Une attaque de drone a provoqué un incendie sur le site pétrolier de Fujaïrah, près du détroit d'Ormuz sous blocus, voie maritime stratégique au coeur des tensions entre les Etats-Unis et l'Iran. Trois personnes ont été blessées dans cette attaque, selon les autorités locales.

Le ministère de la Défense a ensuite indiqué que des missiles de croisière avaient été tirés vers "différentes zones du pays". "Trois ont été interceptés au-dessus des eaux territoriales, tandis qu'un est tombé en mer", a-t-il poursuivi dans un message sur ses réseaux sociaux.

"Ces attaques représentent une escalade dangereuse et une transgression inacceptable", a réagi le ministère émirati des Affaires étrangères, ajoutant que le pays "se réservait pleinement le droit légitime de répondre à ces attaques".

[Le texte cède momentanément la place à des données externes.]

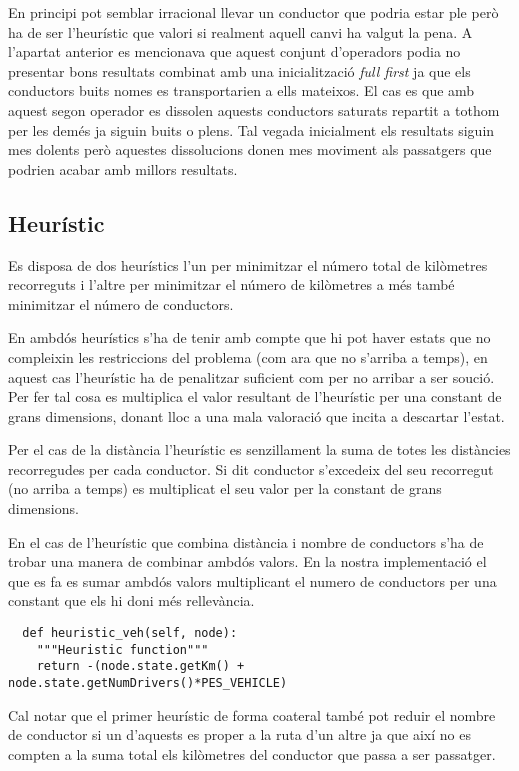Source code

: En principi pot semblar irracional llevar un conductor que podria estar ple però ha de ser l'heurístic
que valori si realment aquell canvi ha valgut la pena.
A l'apartat anterior es mencionava que aquest conjunt d'operadors podia no presentar bons resultats
combinat amb una inicialització \emph{full first} ja que els conductors buits nomes es transportarien
a ells mateixos. El cas es que amb aquest segon operador es dissolen aquests conductors saturats
repartit a tothom per les demés ja siguin buits o plens. Tal vegada inicialment els resultats siguin
mes dolents però aquestes dissolucions donen mes moviment als passatgers que podrien acabar amb millors
resultats.


\subsection{Heurístic}
Es disposa de dos heurístics l'un per minimitzar el número total de kilòmetres recorreguts i l'altre per
minimitzar el número de kilòmetres a més també minimitzar el número de conductors.

En ambdós heurístics s'ha de tenir amb compte que hi pot haver estats que no compleixin les restriccions del problema
(com ara que no s'arriba a temps), en aquest cas l'heurístic ha de penalitzar suficient com per no arribar a ser so\lgem ució.
Per fer tal cosa es multiplica el valor resultant de l'heurístic per una constant de grans
dimensions, donant lloc a una mala valoració que incita a descartar l'estat.

Per el cas de la distància l'heurístic es senzillament la suma de totes les distàncies recorregudes per cada conductor.
Si dit conductor s'excedeix del seu recorregut (no arriba a temps) es multiplicat el seu valor per la constant de grans dimensions.

En el cas de l'heurístic que combina distància i nombre de conductors s'ha de trobar una manera de combinar ambdós valors.
En la nostra implementació el que es fa es sumar ambdós valors multiplicant el numero de conductors per una constant que els hi
doni més rellevància.

\begin{verbatim}
  def heuristic_veh(self, node):
    """Heuristic function"""
    return -(node.state.getKm() + node.state.getNumDrivers()*PES_VEHICLE)
\end{verbatim}

Cal notar que el primer heurístic de forma co\lgem ateral també pot reduir el nombre de conductor si un d'aquests es proper
a la ruta d'un altre ja que així no es compten a la suma total els kilòmetres del conductor que passa a ser passatger.
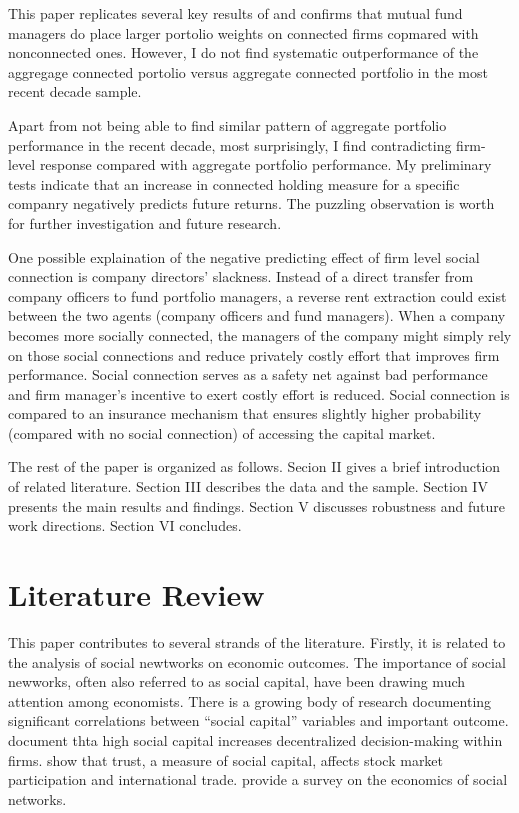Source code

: \documentclass[11pt]{article}
\begin{document}
\begin{doublespace}
This paper replicates several key results of \cite{cohen2008small} and confirms that mutual fund managers do place larger portolio weights on connected firms copmared with nonconnected ones. However, I do not find systematic outperformance of the aggregage connected portolio versus aggregate connected portfolio in the most recent decade sample. 

Apart from not being able to find similar pattern of aggregate portfolio performance in the recent decade, most surprisingly, I find contradicting firm-level response compared with \cite{cohen2008small} aggregate portfolio performance. My preliminary tests indicate that an increase in connected holding measure for a specific companry negatively predicts future returns. The puzzling observation is worth for further investigation and future research. 

One possible explaination of the negative predicting effect of firm level social connection is company directors' slackness. Instead of a direct transfer from company officers to fund portfolio managers, a reverse rent extraction could exist between the two agents (company officers and fund managers). When a company becomes more socially connected, the managers of the company might simply rely on those social connections and reduce privately costly effort that improves firm performance. Social connection serves as a safety net against bad performance and firm manager's incentive to exert costly effort is reduced. Social connection is compared to an insurance mechanism that ensures slightly higher probability (compared with no social connection) of accessing the capital market. 

The rest of the paper is organized as follows. Secion II gives a brief introduction of related literature. Section III describes the data and the sample. Section IV presents the main results and findings. Section V discusses robustness and future work directions. Section VI concludes. 

\section{Literature Review}
This paper contributes to several strands of the literature. Firstly, it is related to the analysis of social newtworks on economic outcomes. The importance of social newworks, often also referred to as social capital, have been drawing much attention among economists. There is a growing body of research documenting significant correlations between ``social capital'' variables and important outcome. \cite{bloom2012organization} document thta high social capital increases decentralized decision-making within firms. \cite{guiso2004role} show that trust, a measure of social capital, affects stock market participation and international trade. \cite{jackson2005economics} provide a survey on the economics of social networks. 


\end{doublespace}
\end{document}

Les autorités émiraties ont diffusé plusieurs alertes sur téléphones portables, une première depuis l'entrée en vigueur du cessez-le-feu irano-américain le 8 avril, qui avait stoppé les attaques iraniennes menées dans le Golfe, en représailles à l'attaque israélo-américaine du 28 février contre Téhéran.

Deux personnes ont par ailleurs été blessées dans l'attaque d'un immeuble résidentiel dans la ville côtière de Bukha, à Oman, sur le détroit d'Ormuz, a rapporté un média d'Etat, sans préciser l'origine ou la forme de l'attaque.

Alliés de Washington aux portes de l'Iran, les Emirats ont été ciblés par plus de 2.800 missiles et drones depuis le début du conflit, essuyant l'essentiel des salves iraniennes.

A Fujaïrah, qui abrite un important port, un oléoduc et d'autres installations permettant de contourner le détroit d'Ormuz, les équipes de secours s'employaient en début de soirée à maîtriser l'incendie, selon le bureau des médias de l'émirat.

Trois travailleurs indiens ont été hospitalisés pour des blessures modérées, a-t-il précisé.

Ces attaques surviennent au lendemain de l'annonce par Donald Trump du lancement d'une opération américaine visant à permettre une reprise de la navigation dans le détroit d'Ormuz.

Elles interviennet aussi alors que les Emirats accueillent à Abou Dhabi une importante conférence consacrée à l'industrie nationale et à la résilience économique.

Signe de l'impact du conflit sur l'économie, les autorités ont indiqué que le trafic de passagers à l'aéroport de Dubaï, grand hub international, avait chuté des deux tiers en mars sur un an.

Un pétrolier émirati a par ailleurs été touché par des drones dans le détroit d'Ormuz tard dimanche, suscitant une vive condamnation du ministère des Affaires étrangères.